» TASK REQUIREMENTS: Reproduce the data below in full and to the letter, images excepted.

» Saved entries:

++++++++++++++++++++

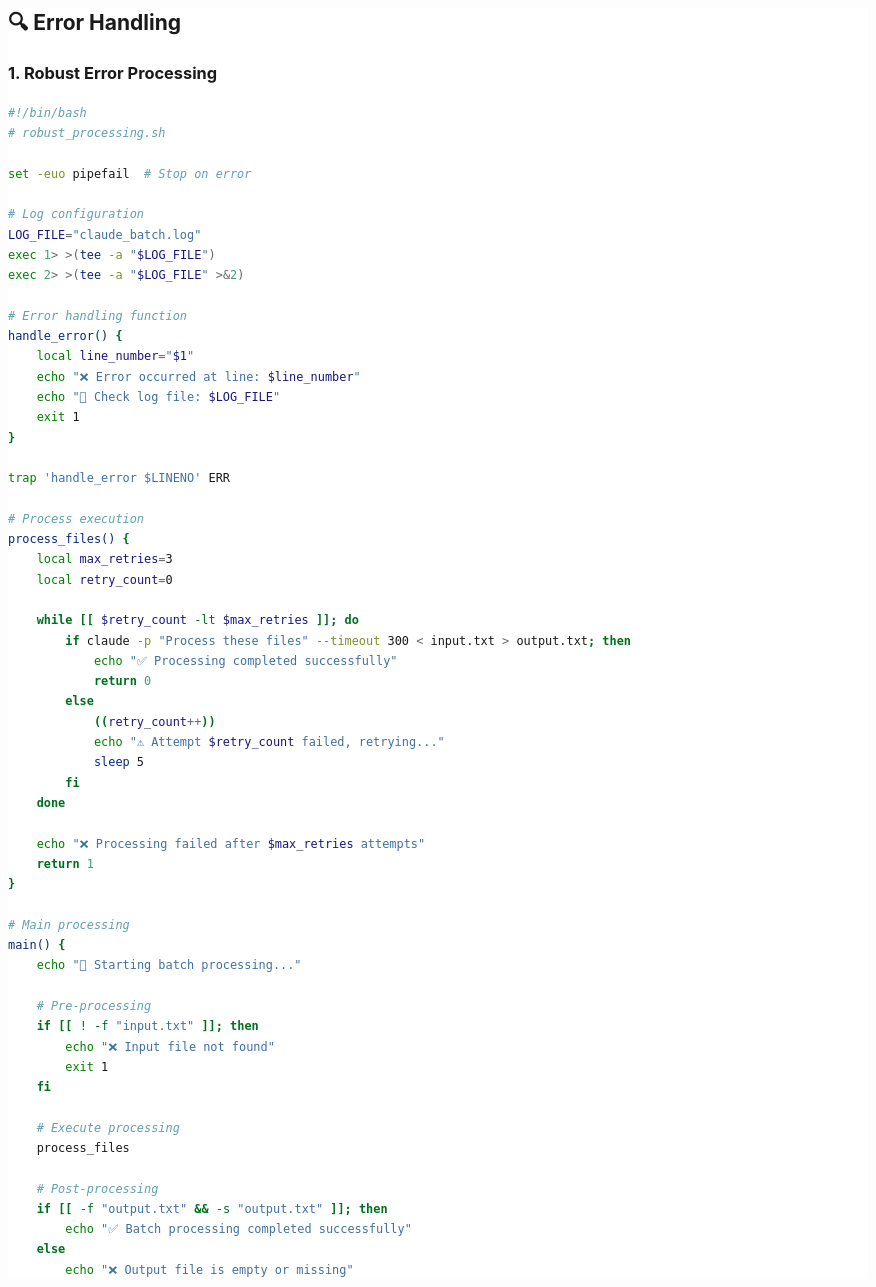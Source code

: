 ## 🔍 Error Handling

### 1. Robust Error Processing

```bash
#!/bin/bash
# robust_processing.sh

set -euo pipefail  # Stop on error

# Log configuration
LOG_FILE="claude_batch.log"
exec 1> >(tee -a "$LOG_FILE")
exec 2> >(tee -a "$LOG_FILE" >&2)

# Error handling function
handle_error() {
    local line_number="$1"
    echo "❌ Error occurred at line: $line_number"
    echo "📝 Check log file: $LOG_FILE"
    exit 1
}

trap 'handle_error $LINENO' ERR

# Process execution
process_files() {
    local max_retries=3
    local retry_count=0
    
    while [[ $retry_count -lt $max_retries ]]; do
        if claude -p "Process these files" --timeout 300 < input.txt > output.txt; then
            echo "✅ Processing completed successfully"
            return 0
        else
            ((retry_count++))
            echo "⚠️ Attempt $retry_count failed, retrying..."
            sleep 5
        fi
    done
    
    echo "❌ Processing failed after $max_retries attempts"
    return 1
}

# Main processing
main() {
    echo "🚀 Starting batch processing..."
    
    # Pre-processing
    if [[ ! -f "input.txt" ]]; then
        echo "❌ Input file not found"
        exit 1
    fi
    
    # Execute processing
    process_files
    
    # Post-processing
    if [[ -f "output.txt" && -s "output.txt" ]]; then
        echo "✅ Batch processing completed successfully"
    else
        echo "❌ Output file is empty or missing"
```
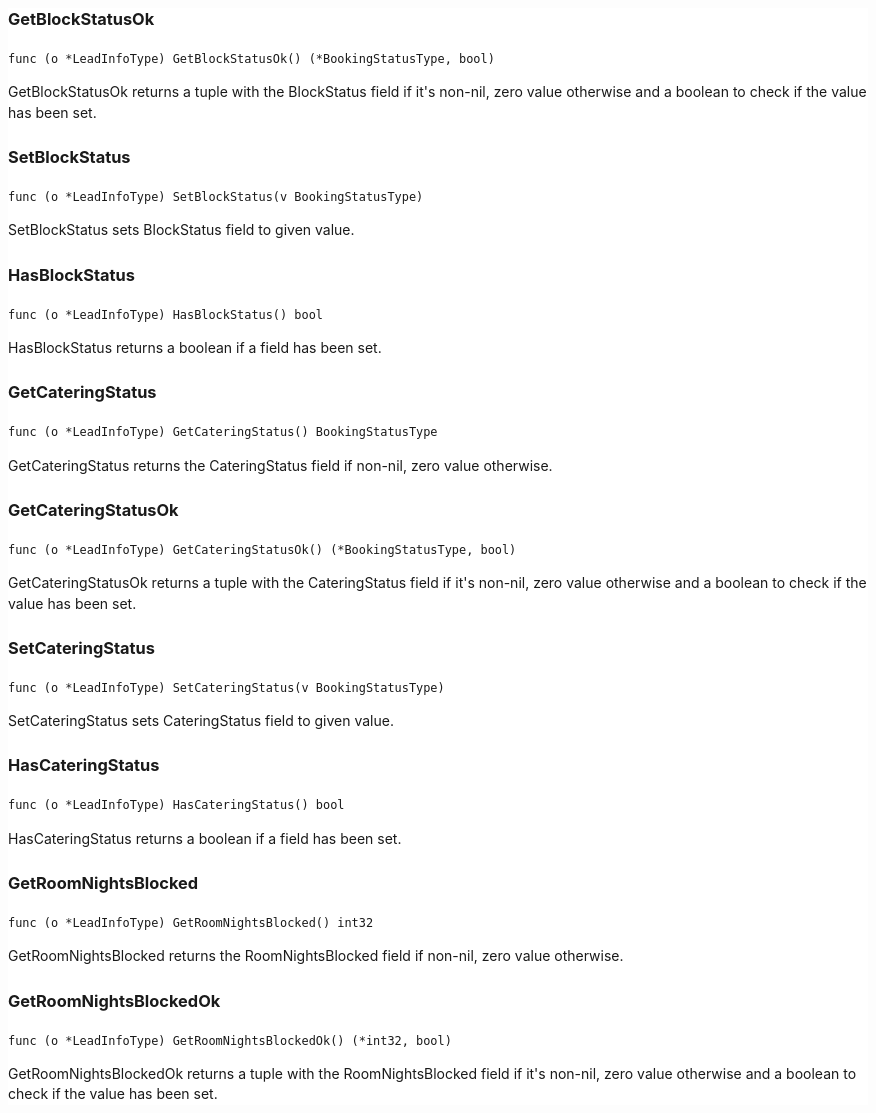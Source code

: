 ### GetBlockStatusOk

`func (o *LeadInfoType) GetBlockStatusOk() (*BookingStatusType, bool)`

GetBlockStatusOk returns a tuple with the BlockStatus field if it's non-nil, zero value otherwise
and a boolean to check if the value has been set.

### SetBlockStatus

`func (o *LeadInfoType) SetBlockStatus(v BookingStatusType)`

SetBlockStatus sets BlockStatus field to given value.

### HasBlockStatus

`func (o *LeadInfoType) HasBlockStatus() bool`

HasBlockStatus returns a boolean if a field has been set.

### GetCateringStatus

`func (o *LeadInfoType) GetCateringStatus() BookingStatusType`

GetCateringStatus returns the CateringStatus field if non-nil, zero value otherwise.

### GetCateringStatusOk

`func (o *LeadInfoType) GetCateringStatusOk() (*BookingStatusType, bool)`

GetCateringStatusOk returns a tuple with the CateringStatus field if it's non-nil, zero value otherwise
and a boolean to check if the value has been set.

### SetCateringStatus

`func (o *LeadInfoType) SetCateringStatus(v BookingStatusType)`

SetCateringStatus sets CateringStatus field to given value.

### HasCateringStatus

`func (o *LeadInfoType) HasCateringStatus() bool`

HasCateringStatus returns a boolean if a field has been set.

### GetRoomNightsBlocked

`func (o *LeadInfoType) GetRoomNightsBlocked() int32`

GetRoomNightsBlocked returns the RoomNightsBlocked field if non-nil, zero value otherwise.

### GetRoomNightsBlockedOk

`func (o *LeadInfoType) GetRoomNightsBlockedOk() (*int32, bool)`

GetRoomNightsBlockedOk returns a tuple with the RoomNightsBlocked field if it's non-nil, zero value otherwise
and a boolean to check if the value has been set.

++++++++++++++++++++

» EXERCISE ANSWER:
Source code

: ## 🔍 Error Handling

### 1. Robust Error Processing

```bash
#!/bin/bash
# robust_processing.sh

set -euo pipefail  # Stop on error

# Log configuration
LOG_FILE="claude_batch.log"
exec 1> >(tee -a "$LOG_FILE")
exec 2> >(tee -a "$LOG_FILE" >&2)

# Error handling function
handle_error() {
    local line_number="$1"
    echo "❌ Error occurred at line: $line_number"
    echo "📝 Check log file: $LOG_FILE"
    exit 1
}

trap 'handle_error $LINENO' ERR

# Process execution
process_files() {
    local max_retries=3
    local retry_count=0
    
    while [[ $retry_count -lt $max_retries ]]; do
        if claude -p "Process these files" --timeout 300 < input.txt > output.txt; then
            echo "✅ Processing completed successfully"
            return 0
        else
            ((retry_count++))
            echo "⚠️ Attempt $retry_count failed, retrying..."
            sleep 5
        fi
    done
    
    echo "❌ Processing failed after $max_retries attempts"
    return 1
}

# Main processing
main() {
    echo "🚀 Starting batch processing..."
    
    # Pre-processing
    if [[ ! -f "input.txt" ]]; then
        echo "❌ Input file not found"
        exit 1
    fi
    
    # Execute processing
    process_files
    
    # Post-processing
    if [[ -f "output.txt" && -s "output.txt" ]]; then
        echo "✅ Batch processing completed successfully"
    else
        echo "❌ Output file is empty or missing"
```
Source code

: ### GetBlockStatusOk

`func (o *LeadInfoType) GetBlockStatusOk() (*BookingStatusType, bool)`

GetBlockStatusOk returns a tuple with the BlockStatus field if it's non-nil, zero value otherwise
and a boolean to check if the value has been set.

### SetBlockStatus

`func (o *LeadInfoType) SetBlockStatus(v BookingStatusType)`

SetBlockStatus sets BlockStatus field to given value.

### HasBlockStatus

`func (o *LeadInfoType) HasBlockStatus() bool`

HasBlockStatus returns a boolean if a field has been set.

### GetCateringStatus

`func (o *LeadInfoType) GetCateringStatus() BookingStatusType`

GetCateringStatus returns the CateringStatus field if non-nil, zero value otherwise.

### GetCateringStatusOk

`func (o *LeadInfoType) GetCateringStatusOk() (*BookingStatusType, bool)`

GetCateringStatusOk returns a tuple with the CateringStatus field if it's non-nil, zero value otherwise
and a boolean to check if the value has been set.

### SetCateringStatus

`func (o *LeadInfoType) SetCateringStatus(v BookingStatusType)`

SetCateringStatus sets CateringStatus field to given value.

### HasCateringStatus

`func (o *LeadInfoType) HasCateringStatus() bool`

HasCateringStatus returns a boolean if a field has been set.

### GetRoomNightsBlocked

`func (o *LeadInfoType) GetRoomNightsBlocked() int32`

GetRoomNightsBlocked returns the RoomNightsBlocked field if non-nil, zero value otherwise.

### GetRoomNightsBlockedOk

`func (o *LeadInfoType) GetRoomNightsBlockedOk() (*int32, bool)`

GetRoomNightsBlockedOk returns a tuple with the RoomNightsBlocked field if it's non-nil, zero value otherwise
and a boolean to check if the value has been set.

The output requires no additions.